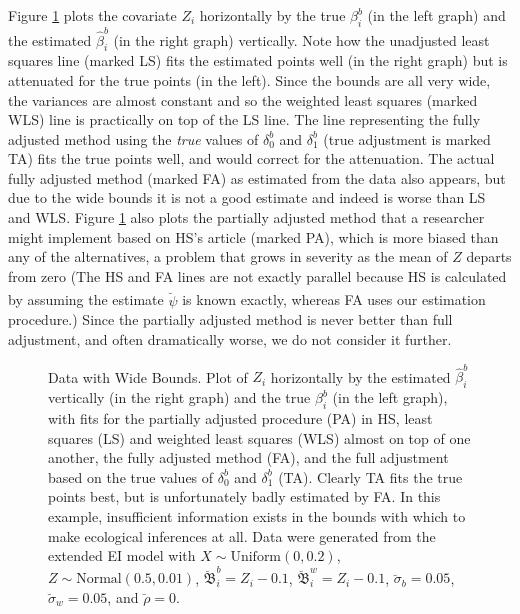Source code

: \documentclass[11pt,titlepage]{article}
\newcommand{\bbeta}{{\mathfrak B}}
\newcommand{\sigmau}{\breve{\sigma}}
\newcommand{\rhou}{\breve{\rho}}
\newcommand{\psiu}{\breve{\psi}}
\begin{document}
Figure \ref{f:wide} plots the covariate $Z_i$ horizontally by the true
$\beta_i^b$ (in the left graph) and the estimated $\hat\beta_i^b$ (in
the right graph) vertically.  Note how the unadjusted least squares
line (marked LS) fits the estimated points well (in the right graph)
but is attenuated for the true points (in the left).  Since the
bounds are all very wide, the variances are almost constant and so the
weighted least squares (marked WLS) line is practically on top of the
LS line.  The line representing the fully adjusted method using the
\emph{true} values of $\delta_0^b$ and $\delta_1^b$ (true adjustment
is marked TA) fits the true points well, and would correct for the
attenuation.  The actual fully adjusted method (marked FA) as
estimated from the data also appears, but due to the wide bounds it is
not a good estimate and indeed is worse than LS and WLS.  Figure
\ref{f:wide} also plots the partially adjusted method that a
researcher might implement based on HS's article (marked PA), which is
more biased than any of the alternatives, a problem that grows in
severity as the mean of $Z$ departs from zero (The HS and FA lines are
not exactly parallel because HS is calculated by assuming the estimate
$\hat\psiu$ is known exactly, whereas FA uses our estimation
procedure.)  Since the partially adjusted method is never better than
full adjustment, and often dramatically worse, we do not consider it
further.
\begin{figure}[t]
  \begin{center}
    \caption{Data with Wide Bounds. Plot of $Z_i$ horizontally by
      the estimated $\hat\beta_i^b$ vertically (in the right graph)
      and the true $\beta_i^b$ (in the left graph), with fits for the
      partially adjusted procedure (PA) in HS, least squares (LS) and
      weighted least squares (WLS) almost on top of one another, the
      fully adjusted method (FA), and the full adjustment based on the
      true values of $\delta_0^b$ and $\delta_1^b$ (TA).  Clearly TA
      fits the true points best, but is unfortunately badly estimated
      by FA.  In this example, insufficient information exists in the
      bounds with which to make ecological inferences at all.  Data
      were generated from the extended EI model with $X \sim
      \textrm{Uniform}(0,0.2)$, $Z \sim \textrm{Normal}(0.5,0.01)$,
      $\breve\bbeta_i^b = Z_i - 0.1$, $\breve\bbeta_i^w = Z_i - 0.1$,
      $\sigmau_b = 0.05$, $\sigmau_w = 0.05$, and $\rhou = 0$.}
    \label{f:wide}
  \end{center}
\end{figure}
\end{document}
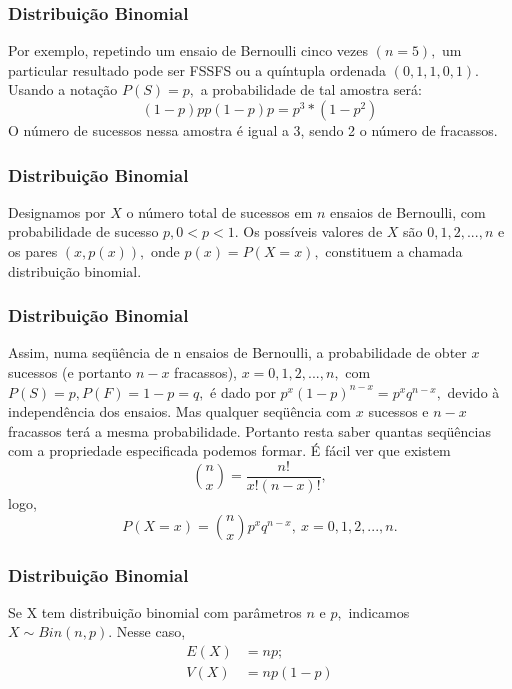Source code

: \documentclass[14pt,aspectratio=1610]{beamer}
\begin{document}
\begin{frame}{}
\frametitle{Distribuição Binomial}
\begin{block}{}
\justifying
Por exemplo, repetindo um ensaio de Bernoulli cinco vezes $(n = 5),$ um particular resultado pode ser FSSFS ou a quíntupla ordenada $(0, 1, 1, 0, 1).$ Usando a notação 
$P(S) = p,$ a probabilidade de tal amostra será:
$$(1-p)pp(1-p)p=p^{3}*(1-p^{2})$$
O número de sucessos nessa amostra é igual a 3, sendo 2 o número de fracassos.
\end{block}
\end{frame}

\begin{frame}{}
\frametitle{Distribuição Binomial}
\begin{block}{}
\justifying
Designamos por $X$ o número total de sucessos em $n$ ensaios de Bernoulli, com
probabilidade de sucesso $p, 0 < p < 1.$ Os possíveis valores de $X$ são $0, 1, 2, ..., n$ e os pares $(x, p(x)),$ onde $p(x) = P(X = x),$ constituem a chamada distribuição binomial.
\end{block}
\end{frame}

\begin{frame}{}
\frametitle{Distribuição Binomial}
\begin{block}{}
\justifying
Assim, numa seqüência de n ensaios de Bernoulli, a probabilidade de obter $x$ sucessos (e portanto $n-x$ fracassos), $x = 0,1,2, ..., n,$ com $P(S) = p, P(F) = 1-p = q,$ é dado por $p^{x}(1-p)^{n-x}=p^{x}q^{n-x},$ devido à independência dos ensaios. Mas qualquer seqüência com $x$ sucessos e $n-x$ fracassos terá a mesma probabilidade. Portanto resta saber quantas seqüências com a propriedade especificada podemos formar. É fácil ver que existem $$\binom{n}{x}=\dfrac{n!}{x!(n-x)!},$$ logo, 
$$P(X=x)=\binom{n}{x}p^{x}q^{n-x},\ x = 0,1,2, ..., n.$$
\end{block}
\end{frame}

\begin{frame}{}
\frametitle{Distribuição Binomial}
\begin{block}{}
\justifying
Se X tem distribuição binomial com parâmetros $n$ e $p,$ indicamos $X\sim Bin(n,p).$ Nesse caso, 
\begin{align*}
E(X)&=np;\\
V(X)&=np(1-p)
\end{align*}
\end{block}
\end{frame}
\end{document}
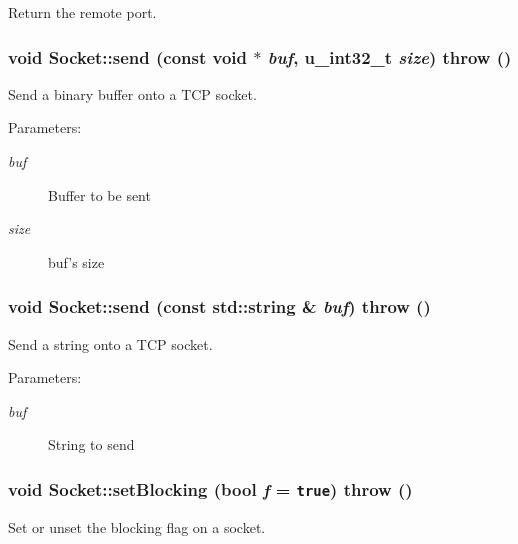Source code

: Return the remote port. 

\hypertarget{classSocket_e19472a87361143b4e3e2730e69b5955}{
\subsubsection[{send}]{\setlength{\rightskip}{0pt plus 5cm}void Socket::send (const void $\ast$ {\em buf}, \/  u\_\-int32\_\-t {\em size})  throw ()}}
\label{classSocket_e19472a87361143b4e3e2730e69b5955}


Send a binary buffer onto a TCP socket. 

\begin{Desc}
\item[Parameters:]
\begin{description}
\item[{\em buf}]Buffer to be sent \item[{\em size}]buf's size \end{description}
\end{Desc}
\hypertarget{classSocket_d9819dba14b732d575bf3dc1e376677c}{
\subsubsection[{send}]{\setlength{\rightskip}{0pt plus 5cm}void Socket::send (const std::string \& {\em buf})  throw ()}}
\label{classSocket_d9819dba14b732d575bf3dc1e376677c}


Send a string onto a TCP socket. 

\begin{Desc}
\item[Parameters:]
\begin{description}
\item[{\em buf}]String to send \end{description}
\end{Desc}
\hypertarget{classSocket_cb7309a2f56ab9ed7769dccb39178200}{
\subsubsection[{setBlocking}]{\setlength{\rightskip}{0pt plus 5cm}void Socket::setBlocking (bool {\em f} = {\tt true})  throw ()}}
\label{classSocket_cb7309a2f56ab9ed7769dccb39178200}


Set or unset the blocking flag on a socket. 

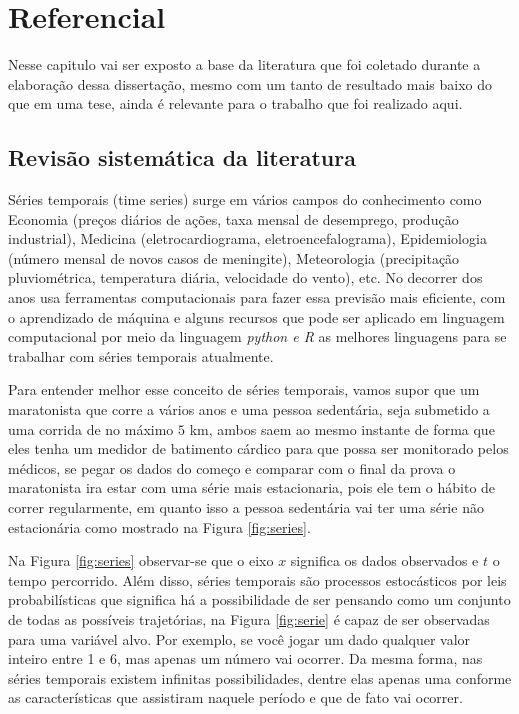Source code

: \section{Referencial}\label{sec:refteo}

Nesse capitulo vai ser exposto a base da literatura que foi coletado durante a elaboração dessa dissertação, mesmo com um tanto de resultado mais baixo do que em uma tese, ainda é relevante para o trabalho que foi realizado aqui.


    

\subsection{Revis\~ao sistem\'atica da literatura} \label{subsec:revisão}

Séries temporais (time series) surge em vários campos do conhecimento como Economia (preços diários de ações, taxa mensal de desemprego, produção industrial), Medicina (eletrocardiograma, eletroencefalograma), Epidemiologia (número mensal de novos casos de meningite), Meteorologia (precipitação pluviométrica, temperatura diária, velocidade do vento), etc. No decorrer dos anos usa ferramentas computacionais para fazer essa previsão mais eficiente, com o aprendizado de máquina e alguns recursos que pode ser aplicado em linguagem computacional por meio da linguagem \textit{python e R}  as melhores linguagens para se trabalhar com séries temporais atualmente.

Para entender melhor esse conceito de séries temporais, vamos supor que um maratonista que corre a vários anos e uma pessoa sedentária, seja submetido a uma corrida de no máximo $5$ km, ambos saem ao mesmo instante de forma que eles tenha um medidor de batimento cárdico para que possa ser monitorado pelos médicos, se pegar os dados do começo e comparar com o final da prova o maratonista ira estar com uma série mais estacionaria, pois ele tem o hábito de correr regularmente, em quanto isso a pessoa sedentária vai ter uma série não estacionária como mostrado na Figura \ref{fig:series}.



Na Figura \ref{fig:series} observar-se que o eixo $x$ significa os dados observados e $t$ o tempo percorrido.
Além disso, séries temporais são processos estocásticos por leis probabilísticas que significa há a possibilidade de ser pensando como um conjunto de todas as possíveis trajetórias, na Figura \ref{fig:serie} é capaz de ser observadas para uma variável alvo. Por exemplo, se você jogar um dado qualquer valor inteiro entre 1 e 6, mas apenas um número vai ocorrer. Da mesma forma, nas séries temporais existem infinitas possibilidades, dentre elas apenas uma conforme as características que assistiram naquele período e que de fato vai ocorrer.

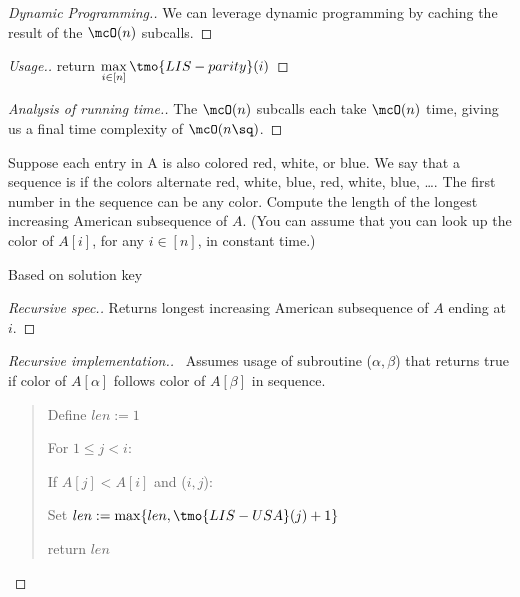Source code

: \documentclass{article}
\begin{document}
\begin{proof}[Dynamic Programming.]
  We can leverage dynamic programming by caching the result of the $ \mcO(n) $ subcalls.
\end{proof}

\begin{proof}[Usage.]
  return $ \max\limits_{i\in[n]} \tmo{LIS-parity}(i) $
\end{proof}

\begin{proof}[Analysis of running time.]
  The $ \mcO(n) $ subcalls each take $ \mcO(n) $ time, giving us a final time complexity of $ \mcO(n\sq) $.
\end{proof}
\pagebreak

\begin{subexercise}
  Suppose each entry in A is also colored red, white, or blue. We say that a sequence is  if the colors alternate red, white, blue, red, white, blue, \ldots.  The first number in the sequence can be any color. Compute the length of the longest increasing American subsequence of $ A $. (You can assume that you can look up the color of $A[i]$, for any $i \in [n]$, in constant time.)
\end{subexercise}

\begin{note}
  Based on solution key
\end{note}

\begin{proof}[Recursive spec.]
  Returns longest increasing American subsequence of $ A $ ending at $ i $.
\end{proof}

\begin{proof}[Recursive implementation.]\
Assumes usage of subroutine ($ \alpha,\beta $) that returns true if color of $ A[\alpha] $ follows color of $ A[\beta] $ in sequence.
\begin{quote}
\begin{steps}
  \item Define $ len := 1 $
  \item For $ 1\leq j < i $: \begin{steps}
    \item If $ A[j] < A[i] $ and ($ i,j $): \begin{steps}
      \item Set $ len := \max\{len, \tmo{LIS-USA}(j)+1\} $
    \end{steps}
  \end{steps}
  \item return $ len $
\end{steps}
\end{quote}
\end{proof}
\end{document}
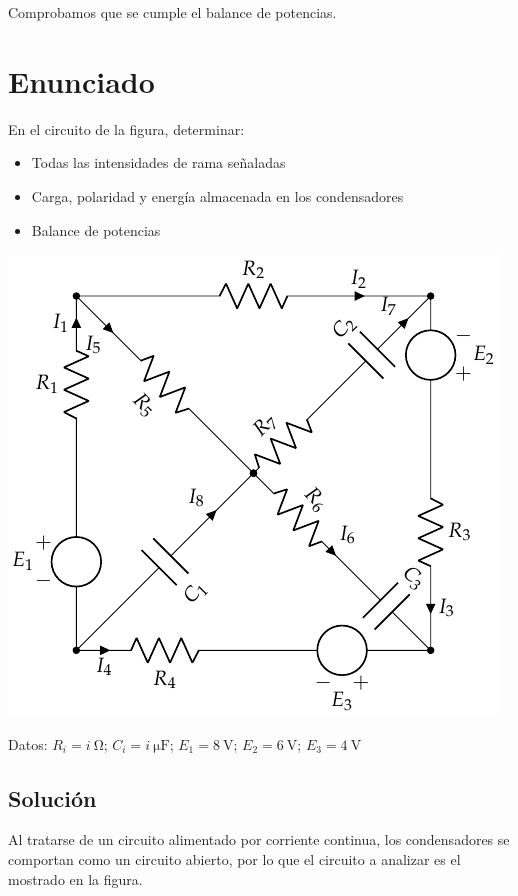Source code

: Comprobamos que se cumple el balance de potencias.

\section{Enunciado}
En el circuito de la figura, determinar:
\begin{itemize}
\item Todas las intensidades de rama señaladas
\item Carga, polaridad y energía almacenada en los condensadores
\item Balance de potencias
\end{itemize}

\begin{center}
  \includegraphics{figuras/BT1_09.pdf}
\end{center}

  Datos: $R_i = \qty[parse-numbers=false]{i}{\ohm}$; $C_i = \qty[parse-numbers=false]{i}{\micro\farad}$; $E_1 = \qty{8}{\volt}$; $E_2 = \qty{6}{\volt}$; $E_3 = \qty{4}{\volt}$

\subsection*{Solución}
Al tratarse de un circuito alimentado por corriente continua, los
condensadores se comportan como un circuito abierto, por lo que el
circuito a analizar es el mostrado en la figura.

=====

### Exercise prompt
Where a line of the data holds the word "almost", copy that line.

### Solution to the exercise
bounds are all very wide, the variances are almost constant and so the
      weighted least squares (WLS) almost on top of one another, the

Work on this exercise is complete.